Quelles propositions pour soutenir le commerce lillois ?

Publié le 12/03/2026
par Gauthier Kerros


Soutenir le tissus économique local, au premier rang duquel le commerce de proximité, fait globalement consensus. Mais les méthodes et l’ampleur de l’intervention publique varient.

Lahouaria Addouche (Lille insoumise) : Elle dénonce ouvertement les politiques publiques qui ont favorisé les grandes surfaces et Amazon. Elle veut créer un office municipal du commerce local (guichet unique avec formations, animations, aide à l’implantation) accompagné d’un Conseil citoyen du commerce réunissant commerçants, habitants et associations. Elle prévoit une foncière commerciale pour racheter des cellules vacantes et les louer à prix abordable, notamment à des coopératives (libraires, boulangeries, boucheries…). Elle veut empêcher toute nouvelle grande surface, soutenir les AMAP, marchés paysans et appuyer les SCOP/SCIC. Elle veut aussi mettre fin au stationnement payant pour les commerçants.
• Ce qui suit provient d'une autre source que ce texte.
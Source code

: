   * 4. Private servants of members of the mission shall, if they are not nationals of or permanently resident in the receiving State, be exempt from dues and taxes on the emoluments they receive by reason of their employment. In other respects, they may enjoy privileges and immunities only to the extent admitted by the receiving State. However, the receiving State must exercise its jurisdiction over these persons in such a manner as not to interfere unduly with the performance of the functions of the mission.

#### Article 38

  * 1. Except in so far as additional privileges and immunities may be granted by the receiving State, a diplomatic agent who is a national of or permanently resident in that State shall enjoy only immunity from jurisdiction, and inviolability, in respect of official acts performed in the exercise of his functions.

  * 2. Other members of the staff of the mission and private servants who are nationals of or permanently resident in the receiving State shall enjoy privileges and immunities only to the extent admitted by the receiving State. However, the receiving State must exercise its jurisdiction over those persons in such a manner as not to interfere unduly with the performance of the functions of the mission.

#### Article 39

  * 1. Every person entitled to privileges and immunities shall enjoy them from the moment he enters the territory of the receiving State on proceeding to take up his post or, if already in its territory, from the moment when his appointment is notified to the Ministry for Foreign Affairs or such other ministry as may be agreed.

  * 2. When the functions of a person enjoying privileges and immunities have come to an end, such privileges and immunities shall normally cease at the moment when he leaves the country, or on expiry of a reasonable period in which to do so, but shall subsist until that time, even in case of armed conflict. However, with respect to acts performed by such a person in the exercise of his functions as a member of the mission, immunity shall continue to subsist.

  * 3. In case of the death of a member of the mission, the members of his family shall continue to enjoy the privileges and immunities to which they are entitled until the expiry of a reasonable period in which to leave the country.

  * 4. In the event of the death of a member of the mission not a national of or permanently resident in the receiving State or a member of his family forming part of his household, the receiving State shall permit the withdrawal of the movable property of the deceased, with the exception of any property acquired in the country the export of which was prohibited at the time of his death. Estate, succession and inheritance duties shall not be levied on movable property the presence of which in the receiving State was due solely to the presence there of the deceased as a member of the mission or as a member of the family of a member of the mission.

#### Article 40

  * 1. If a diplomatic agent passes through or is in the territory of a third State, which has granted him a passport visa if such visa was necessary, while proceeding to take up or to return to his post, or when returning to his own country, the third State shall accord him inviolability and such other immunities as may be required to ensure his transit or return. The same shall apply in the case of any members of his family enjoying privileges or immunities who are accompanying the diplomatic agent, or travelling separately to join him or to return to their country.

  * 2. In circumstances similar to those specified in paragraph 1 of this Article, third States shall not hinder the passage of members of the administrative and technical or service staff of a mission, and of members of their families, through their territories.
Stéphane Baly (Lille demain) : Sa priorité est claire : faire baisser les loyers commerciaux, qu’il identifie comme la cause principale des fermetures. Il défend l’encadrement des loyers commerciaux au niveau national et la création d’une foncière commerciale et productive (structure mixte public-privé) achetant des locaux pour les louer à prix abordable. Pour dynamiser le centre-ville, il prône le développement de cœurs de quartiers piétons et apaisés propices aux achats de proximité et l’élargissement de la zone piétonne. Il applique ces mesures également aux entrepreneurs, sans mesures distinctes pour eux.
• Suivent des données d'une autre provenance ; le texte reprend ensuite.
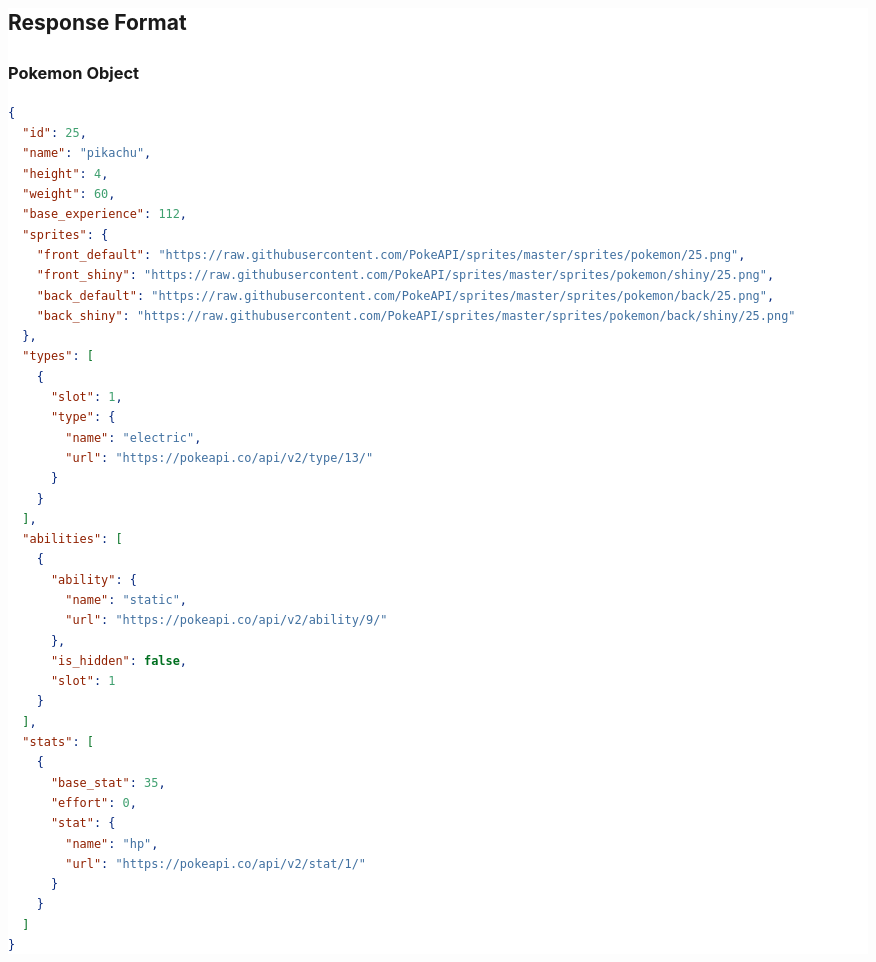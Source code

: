 ## Response Format

### Pokemon Object
```json
{
  "id": 25,
  "name": "pikachu",
  "height": 4,
  "weight": 60,
  "base_experience": 112,
  "sprites": {
    "front_default": "https://raw.githubusercontent.com/PokeAPI/sprites/master/sprites/pokemon/25.png",
    "front_shiny": "https://raw.githubusercontent.com/PokeAPI/sprites/master/sprites/pokemon/shiny/25.png",
    "back_default": "https://raw.githubusercontent.com/PokeAPI/sprites/master/sprites/pokemon/back/25.png",
    "back_shiny": "https://raw.githubusercontent.com/PokeAPI/sprites/master/sprites/pokemon/back/shiny/25.png"
  },
  "types": [
    {
      "slot": 1,
      "type": {
        "name": "electric",
        "url": "https://pokeapi.co/api/v2/type/13/"
      }
    }
  ],
  "abilities": [
    {
      "ability": {
        "name": "static",
        "url": "https://pokeapi.co/api/v2/ability/9/"
      },
      "is_hidden": false,
      "slot": 1
    }
  ],
  "stats": [
    {
      "base_stat": 35,
      "effort": 0,
      "stat": {
        "name": "hp",
        "url": "https://pokeapi.co/api/v2/stat/1/"
      }
    }
  ]
}
```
Arnaud Deslandes (Tout pour Lille): Sa vision est centrée sur la régulation des loyers commerciaux et l’accompagnement structurel. Il propose de plaider au niveau national pour un encadrement des loyers commerciaux et de créer un Observatoire du commerce pour mesurer les taux de vacance. Il soutient une foncière commerciale métropolitaine pour maintenir et diversifier le commerce indépendant, et une charte des loyers soutenables signée par les bailleurs volontaires. Côté pratique, il veut créer un guichet unique (bureau du commerce) pour simplifier les démarches d’installation, recruter un manager du commerce et instaurer une gratuité d’1 heure de stationnement dans les rues commerçantes. Il mentionne aussi un service de livraison décarboné le samedi.
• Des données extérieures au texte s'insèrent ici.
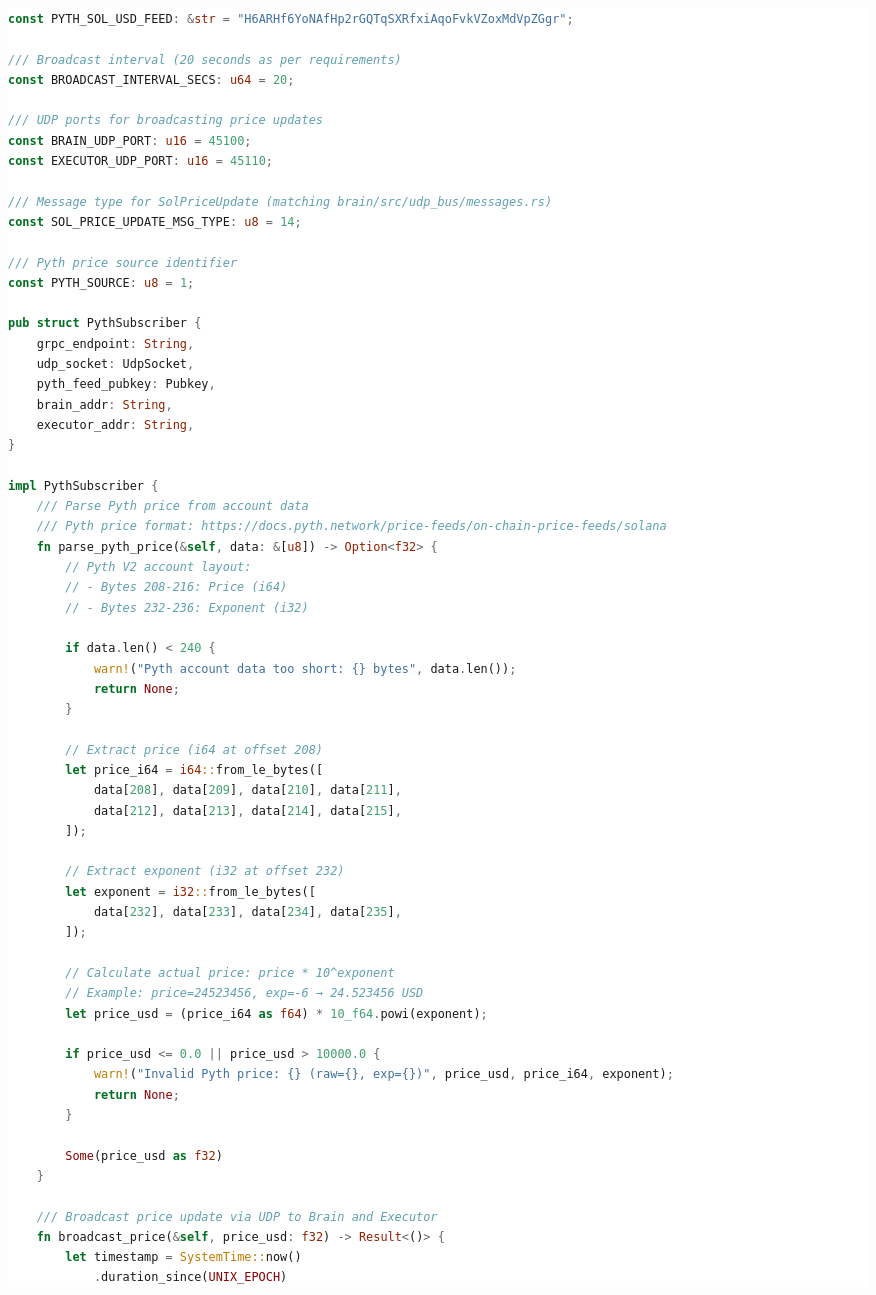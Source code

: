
 ```rust
const PYTH_SOL_USD_FEED: &str = "H6ARHf6YoNAfHp2rGQTqSXRfxiAqoFvkVZoxMdVpZGgr";

/// Broadcast interval (20 seconds as per requirements)
const BROADCAST_INTERVAL_SECS: u64 = 20;

/// UDP ports for broadcasting price updates
const BRAIN_UDP_PORT: u16 = 45100;
const EXECUTOR_UDP_PORT: u16 = 45110;

/// Message type for SolPriceUpdate (matching brain/src/udp_bus/messages.rs)
const SOL_PRICE_UPDATE_MSG_TYPE: u8 = 14;

/// Pyth price source identifier
const PYTH_SOURCE: u8 = 1;

pub struct PythSubscriber {
    grpc_endpoint: String,
    udp_socket: UdpSocket,
    pyth_feed_pubkey: Pubkey,
    brain_addr: String,
    executor_addr: String,
}

impl PythSubscriber {
    /// Parse Pyth price from account data
    /// Pyth price format: https://docs.pyth.network/price-feeds/on-chain-price-feeds/solana
    fn parse_pyth_price(&self, data: &[u8]) -> Option<f32> {
        // Pyth V2 account layout:
        // - Bytes 208-216: Price (i64)
        // - Bytes 232-236: Exponent (i32)

        if data.len() < 240 {
            warn!("Pyth account data too short: {} bytes", data.len());
            return None;
        }

        // Extract price (i64 at offset 208)
        let price_i64 = i64::from_le_bytes([
            data[208], data[209], data[210], data[211],
            data[212], data[213], data[214], data[215],
        ]);

        // Extract exponent (i32 at offset 232)
        let exponent = i32::from_le_bytes([
            data[232], data[233], data[234], data[235],
        ]);

        // Calculate actual price: price * 10^exponent
        // Example: price=24523456, exp=-6 → 24.523456 USD
        let price_usd = (price_i64 as f64) * 10_f64.powi(exponent);

        if price_usd <= 0.0 || price_usd > 10000.0 {
            warn!("Invalid Pyth price: {} (raw={}, exp={})", price_usd, price_i64, exponent);
            return None;
        }

        Some(price_usd as f32)
    }

    /// Broadcast price update via UDP to Brain and Executor
    fn broadcast_price(&self, price_usd: f32) -> Result<()> {
        let timestamp = SystemTime::now()
            .duration_since(UNIX_EPOCH)
```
Louis Delemer (Lille au cœur): Son approche est pragmatique et centrée sur l’accessibilité. Il défend une politique proactive de protection du commerce de proximité avec des périmètres de sauvegarde pour éviter la disparition de commerces utiles ou la mono-activité, et le recours à la préemption de locaux commerciaux si nécessaire. Il souhaite faciliter les démarches administratives et améliorer l’accessibilité, la sécurité et la propreté des quartiers comme levier de fréquentation. Pour les entrepreneurs, il propose un Office municipal du commerce et de l’artisanat (guichet unique), une aide au loyer pendant 3 ans pour les nouvelles entreprises, et un appel à projets municipal à hauteur de 10 000 € par projet innovant. Il met aussi l’accent sur un stationnement attractif et des transports fiables pour ramener du flux vers le centre-ville.

Violette Spillebout (Faire respirer Lille): Elle dresse un plan d’urgence en dénonçant « l’inaction de la mairie sortante ». Ses mesures principales : révision du plan de circulation pour faciliter l’accès, création d’une foncière commerciale municipale pour préempter des baux et fonds de commerce vacants, aides aux loyers en cas de difficultés ou de travaux, gratuité du stationnement entre 12h et 14h dans les secteurs commerçants, places de Shop & Go (30 minutes gratuites), simplification des démarches et réduction des délais d’urbanisme. Elle veut désigner des managers du commerce par secteur, créer un club Lille Entreprendre pour favoriser l’emploi et l’insertion, et installer des boutons d’alerte anti-agression chez les commerçants. Elle envisage aussi la reconversion du centre commercial Lillenium en « Cité logistique et créative ».

Matthieu Valet (Une autre Lille): Il propose un comité de pilotage économique avec la CCI et les acteurs locaux, une révision des taxes pénalisantes, la gratuité du stationnement 30 minutes pour soutenir le commerce, et la simplification des démarches pour les terrasses et la vie nocturne. Pour dynamiser le centre-ville, il envisage une foncière municipale pour racheter des locaux vacants et les louer à des entrepreneurs. Il souhaite aussi un guichet unique municipal avec délai de traitement rapide, en privilégiant les artisans et commerces locaux. Il mentionne également la création de référents sécurité pour les commerçants.